Azuro au son magnifiquement italo de Kid Francescoli
Azuro pose un cadre bleu azur d’une splendeur revigorante pour les éternels estivants du cœur que nous sommes. Il est celui du prélassement, du rythme au ralenti, des corps caressés par le soleil complice des marivaudages effectifs ou fantasmés, et donc celui d’une dolce vita que la musique électronique de Kid Francescoli vient encore adoucir de ses rêveries musicales. Les plages aériennes et vaporeuses du compositeur électronique baignent dans l’inspiration du groupe Air, à la sauce italo, et sert de nom prestigieux au générique d’un film qui ne l’est pas moins. Outre Donzelli, citons la touche humoristique de Thomas Scimeca, la virilité de Yannick Choirat, et la personnalité toujours affûtée de Florence Loiret Caille. Entre autres.
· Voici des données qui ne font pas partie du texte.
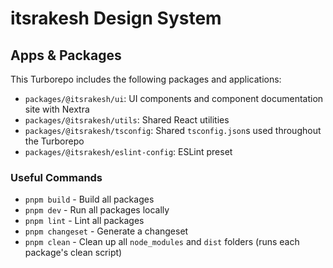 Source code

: # itsrakesh Design System

## Apps & Packages

This Turborepo includes the following packages and applications:

- `packages/@itsrakesh/ui`: UI components and component documentation site with Nextra
- `packages/@itsrakesh/utils`: Shared React utilities
- `packages/@itsrakesh/tsconfig`: Shared `tsconfig.json`s used throughout the Turborepo
- `packages/@itsrakesh/eslint-config`: ESLint preset

### Useful Commands

- `pnpm build` - Build all packages
- `pnpm dev` - Run all packages locally
- `pnpm lint` - Lint all packages
- `pnpm changeset` - Generate a changeset
- `pnpm clean` - Clean up all `node_modules` and `dist` folders (runs each package's clean script)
Une pause rêverie qui dépasse le clivage des saisons
Le bleu de circonstance ne varie que quand la nuit tombe ou gronde l’incendie lointain qui vient annoncer un danger imminent. Ce feu incandescent ne serait-ce pas celui de la tentation qui, soudainement, brûle le corps de l’intérieur quand les codes conjugaux s’érodent? Première victime de cette colorimétrie à géographie variable, Valérie Donzelli, seulement actrice pour une fois, toujours aussi juste de fragilité et de pertinence féminine, voit son personnage irrémédiablement attiré par le latin lover tout droit descendu de son bateau, joué par Nuno Lopes, la peau hâlée. Cèdera-t-elle à l’expérience interdite?
Matthieu Rozé, photographe témoin, offre aux spectateurs une radiographie conjugale douce et bienveillante où les histoires de couple, les remises en question et les crises se font sans amertume ni orages d’été qui remettraient en question le juste équilibre dans cette œuvre de bonheur partagé.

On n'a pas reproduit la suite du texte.